Understanding Bias in Facial Recognition: Past, Present, and How Biometrica Builds Better

When we started to work on this overview, we decided we needed to answer one basic question first:

How Do Face Recognition Systems Work?

At its very basic, Facial Recognition, which was created by the application of mathematical techniques to the study of the human brain, has four elements to its Technology:

The Algorithm, inspired by the human brain.
A Camera, in order to have vision, inspired by the human eye.
A Database, needed in order to have a memory of known and unknown humans, inspired by the ability of a human memory to remember faces (a typical human can recall about 5,000 faces across their lifetime, according to research).
Processing Power, also inspired by the innate processes of the human brain.

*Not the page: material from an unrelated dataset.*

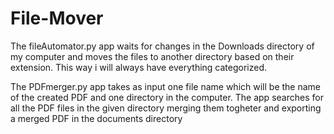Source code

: # File-Mover
The fileAutomator.py app waits for changes in the Downloads directory of my computer and moves the files to another directory based on their extension. This way i will always have everything categorized.

The PDFmerger.py app takes as input one file name which will be the name of the created PDF and one directory in the computer. The app searches for all the PDF files in the given directory merging them togheter and exporting a merged PDF in the documents directory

As a biometric system, a Facial Recognition system, as generally understood, operates in either or both of two modes when a face is detected:

Face Verification (or authentication)

Face authentication or verification involves a one-to-one match that compares a query face image against a single enrollment face image whose identity is being claimed. The verification of an individual for a self-serviced immigration clearance using an e-passport is one typical application of this. Matching your own face against your phone is another example.

Face Identification (or recognition)

Face identification or recognition, on the other hand, involves one-to-many matching that compares a queried face against multiple faces in an enrollment database, in order to associate the identity of the queried face to one of those in the database. In some identification applications, one just needs to find the most similar face. In a background check or face identification being done for an investigatory lead, the requirement is more than finding similar faces; typically, a confidence level threshold is specified and all those faces whose similarity score is above the threshold are reported.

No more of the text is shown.